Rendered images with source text
----
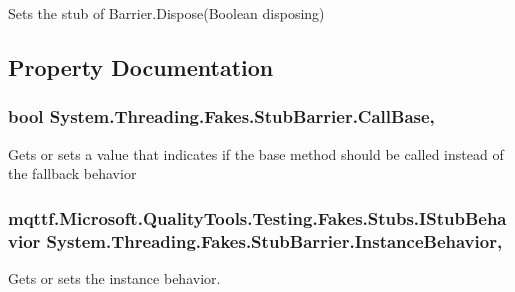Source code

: Sets the stub of Barrier.\-Dispose(\-Boolean disposing)



\subsection{Property Documentation}
\hypertarget{class_system_1_1_threading_1_1_fakes_1_1_stub_barrier_a7006aa20768ee26fcaede0156a6eeeab}{
\subsubsection[{Call\-Base}]{\setlength{\rightskip}{0pt plus 5cm}bool System.\-Threading.\-Fakes.\-Stub\-Barrier.\-Call\-Base\hspace{0.3cm}{\ttfamily [get]}, {\ttfamily [set]}}}\label{class_system_1_1_threading_1_1_fakes_1_1_stub_barrier_a7006aa20768ee26fcaede0156a6eeeab}


Gets or sets a value that indicates if the base method should be called instead of the fallback behavior

\hypertarget{class_system_1_1_threading_1_1_fakes_1_1_stub_barrier_a044d1429d260f502e808ce29bccb4dcd}{
\subsubsection[{Instance\-Behavior}]{\setlength{\rightskip}{0pt plus 5cm}mqttf.\-Microsoft.\-Quality\-Tools.\-Testing.\-Fakes.\-Stubs.\-I\-Stub\-Behavior System.\-Threading.\-Fakes.\-Stub\-Barrier.\-Instance\-Behavior\hspace{0.3cm}{\ttfamily [get]}, {\ttfamily [set]}}}\label{class_system_1_1_threading_1_1_fakes_1_1_stub_barrier_a044d1429d260f502e808ce29bccb4dcd}


Gets or sets the instance behavior.

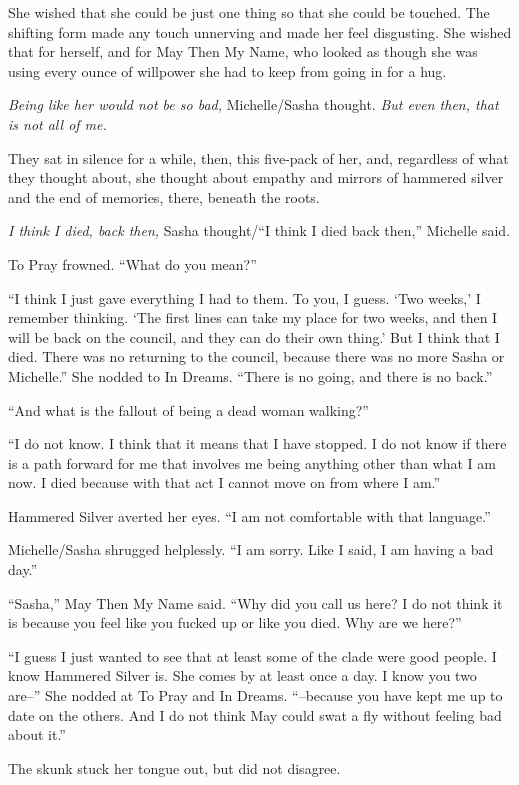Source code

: She wished that she could be just one thing so that she could be touched. The shifting form made any touch unnerving and made her feel disgusting. She wished that for herself, and for May Then My Name, who looked as though she was using every ounce of willpower she had to keep from going in for a hug.

\emph{Being like her would not be so bad,} Michelle/Sasha thought. \emph{But even then, that is not all of me.}

They sat in silence for a while, then, this five-pack of her, and, regardless of what they thought about, she thought about empathy and mirrors of hammered silver and the end of memories, there, beneath the roots.

\emph{I think I died, back then,} Sasha thought/``I think I died back then,'' Michelle said.

To Pray frowned. ``What do you mean?''

``I think I just gave everything I had to them. To you, I guess. `Two weeks,' I remember thinking. `The first lines can take my place for two weeks, and then I will be back on the council, and they can do their own thing.' But I think that I died. There was no returning to the council, because there was no more Sasha or Michelle.'' She nodded to In Dreams. ``There is no going, and there is no back.''

``And what is the fallout of being a dead woman walking?''

``I do not know. I think that it means that I have stopped. I do not know if there is a path forward for me that involves me being anything other than what I am now. I died because with that act I cannot move on from where I am.''

Hammered Silver averted her eyes. ``I am not comfortable with that language.''

Michelle/Sasha shrugged helplessly. ``I am sorry. Like I said, I am having a bad day.''

``Sasha,'' May Then My Name said. ``Why did you call us here? I do not think it is because you feel like you fucked up or like you died. Why are we here?''

``I guess I just wanted to see that at least some of the clade were good people. I know Hammered Silver is. She comes by at least once a day. I know you two are--'' She nodded at To Pray and In Dreams. ``--because you have kept me up to date on the others. And I do not think May could swat a fly without feeling bad about it.''

The skunk stuck her tongue out, but did not disagree.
----
■ **Your instructions**: Show all lines from the data that contain "hypertarget".

■ **Output for this exercise**:
\hypertarget{class_system_1_1_threading_1_1_fakes_1_1_stub_barrier_a7006aa20768ee26fcaede0156a6eeeab}{
\hypertarget{class_system_1_1_threading_1_1_fakes_1_1_stub_barrier_a044d1429d260f502e808ce29bccb4dcd}{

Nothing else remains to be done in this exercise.